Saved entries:
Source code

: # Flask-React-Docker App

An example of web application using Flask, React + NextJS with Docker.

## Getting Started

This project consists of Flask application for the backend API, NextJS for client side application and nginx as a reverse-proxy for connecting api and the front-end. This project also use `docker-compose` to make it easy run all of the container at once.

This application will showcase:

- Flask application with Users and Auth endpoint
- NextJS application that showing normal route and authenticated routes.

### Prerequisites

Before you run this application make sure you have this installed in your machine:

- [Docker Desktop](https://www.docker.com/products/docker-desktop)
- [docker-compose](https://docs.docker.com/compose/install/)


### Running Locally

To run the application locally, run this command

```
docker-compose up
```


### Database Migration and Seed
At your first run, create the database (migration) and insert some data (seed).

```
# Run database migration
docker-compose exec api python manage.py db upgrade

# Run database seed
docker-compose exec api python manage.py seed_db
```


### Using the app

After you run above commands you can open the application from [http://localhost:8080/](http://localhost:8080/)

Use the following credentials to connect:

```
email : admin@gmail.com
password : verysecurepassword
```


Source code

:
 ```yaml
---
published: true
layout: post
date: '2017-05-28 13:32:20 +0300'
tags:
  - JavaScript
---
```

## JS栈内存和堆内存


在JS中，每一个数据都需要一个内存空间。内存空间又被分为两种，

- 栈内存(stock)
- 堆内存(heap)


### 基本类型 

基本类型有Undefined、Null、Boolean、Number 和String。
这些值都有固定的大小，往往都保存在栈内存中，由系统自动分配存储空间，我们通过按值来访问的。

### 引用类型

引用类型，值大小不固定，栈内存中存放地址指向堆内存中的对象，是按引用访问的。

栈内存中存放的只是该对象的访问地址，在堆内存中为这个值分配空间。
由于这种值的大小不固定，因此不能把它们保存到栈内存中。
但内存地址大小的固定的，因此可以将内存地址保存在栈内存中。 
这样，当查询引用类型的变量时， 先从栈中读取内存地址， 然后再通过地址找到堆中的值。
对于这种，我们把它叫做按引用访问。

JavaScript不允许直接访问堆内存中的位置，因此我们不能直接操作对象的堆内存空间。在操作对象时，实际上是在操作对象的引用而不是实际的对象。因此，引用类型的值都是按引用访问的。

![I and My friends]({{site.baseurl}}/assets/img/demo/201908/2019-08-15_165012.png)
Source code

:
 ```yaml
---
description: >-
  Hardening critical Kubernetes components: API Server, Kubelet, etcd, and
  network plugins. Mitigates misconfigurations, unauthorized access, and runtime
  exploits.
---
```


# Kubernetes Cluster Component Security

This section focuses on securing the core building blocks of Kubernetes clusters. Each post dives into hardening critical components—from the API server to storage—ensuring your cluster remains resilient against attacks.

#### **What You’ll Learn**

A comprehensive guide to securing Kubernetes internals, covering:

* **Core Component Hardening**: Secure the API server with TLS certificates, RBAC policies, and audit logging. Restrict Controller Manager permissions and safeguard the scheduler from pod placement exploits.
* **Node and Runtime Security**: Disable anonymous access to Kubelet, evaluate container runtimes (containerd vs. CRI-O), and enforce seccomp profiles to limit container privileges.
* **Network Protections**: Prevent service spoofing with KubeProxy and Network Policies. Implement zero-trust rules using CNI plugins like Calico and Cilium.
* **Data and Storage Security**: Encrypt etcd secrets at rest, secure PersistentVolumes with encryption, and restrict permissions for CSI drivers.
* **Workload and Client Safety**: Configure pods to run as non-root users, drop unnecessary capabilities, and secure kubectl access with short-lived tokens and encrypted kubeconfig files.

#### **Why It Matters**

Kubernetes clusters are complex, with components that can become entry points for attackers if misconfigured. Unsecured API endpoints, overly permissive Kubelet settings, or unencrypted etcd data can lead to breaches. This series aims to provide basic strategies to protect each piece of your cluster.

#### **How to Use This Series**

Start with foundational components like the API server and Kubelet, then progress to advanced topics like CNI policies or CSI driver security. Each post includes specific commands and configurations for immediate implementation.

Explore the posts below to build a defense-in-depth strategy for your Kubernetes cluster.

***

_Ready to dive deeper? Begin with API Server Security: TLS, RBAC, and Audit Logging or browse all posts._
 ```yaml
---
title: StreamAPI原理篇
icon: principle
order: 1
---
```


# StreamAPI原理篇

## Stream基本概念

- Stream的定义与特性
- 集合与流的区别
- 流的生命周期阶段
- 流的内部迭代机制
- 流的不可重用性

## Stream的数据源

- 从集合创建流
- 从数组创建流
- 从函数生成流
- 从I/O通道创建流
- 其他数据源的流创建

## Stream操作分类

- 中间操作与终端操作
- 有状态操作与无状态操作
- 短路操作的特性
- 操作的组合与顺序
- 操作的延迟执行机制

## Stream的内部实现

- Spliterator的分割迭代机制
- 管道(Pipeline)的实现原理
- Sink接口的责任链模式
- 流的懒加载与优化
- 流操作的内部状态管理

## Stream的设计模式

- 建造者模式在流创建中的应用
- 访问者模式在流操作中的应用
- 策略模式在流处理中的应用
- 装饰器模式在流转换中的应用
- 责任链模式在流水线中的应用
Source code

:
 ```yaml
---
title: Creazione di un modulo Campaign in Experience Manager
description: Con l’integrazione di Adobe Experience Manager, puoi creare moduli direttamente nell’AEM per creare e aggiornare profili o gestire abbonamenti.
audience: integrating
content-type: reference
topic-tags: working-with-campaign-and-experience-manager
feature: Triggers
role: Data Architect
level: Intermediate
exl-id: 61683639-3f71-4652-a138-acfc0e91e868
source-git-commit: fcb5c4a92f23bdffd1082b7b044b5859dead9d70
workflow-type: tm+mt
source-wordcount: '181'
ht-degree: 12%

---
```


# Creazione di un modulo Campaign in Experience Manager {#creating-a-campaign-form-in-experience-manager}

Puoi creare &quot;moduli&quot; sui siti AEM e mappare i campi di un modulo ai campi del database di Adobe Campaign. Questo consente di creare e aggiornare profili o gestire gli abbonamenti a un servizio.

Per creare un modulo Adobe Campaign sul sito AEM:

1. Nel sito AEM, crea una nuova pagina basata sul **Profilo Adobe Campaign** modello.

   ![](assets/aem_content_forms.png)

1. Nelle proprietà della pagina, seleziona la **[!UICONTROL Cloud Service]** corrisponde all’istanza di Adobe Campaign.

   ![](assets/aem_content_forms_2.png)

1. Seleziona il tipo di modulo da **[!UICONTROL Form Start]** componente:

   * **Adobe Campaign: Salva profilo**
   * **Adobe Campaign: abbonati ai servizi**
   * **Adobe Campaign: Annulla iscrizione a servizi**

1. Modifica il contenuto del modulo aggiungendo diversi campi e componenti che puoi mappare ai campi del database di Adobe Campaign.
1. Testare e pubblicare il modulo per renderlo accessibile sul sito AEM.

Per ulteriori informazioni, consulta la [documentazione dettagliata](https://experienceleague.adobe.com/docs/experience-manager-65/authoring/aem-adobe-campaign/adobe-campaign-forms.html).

What the task requires => In the records above, find every line with the word "exploits" and copy it.

Exercise answer =>
  exploits.
* **Core Component Hardening**: Secure the API server with TLS certificates, RBAC policies, and audit logging. Restrict Controller Manager permissions and safeguard the scheduler from pod placement exploits.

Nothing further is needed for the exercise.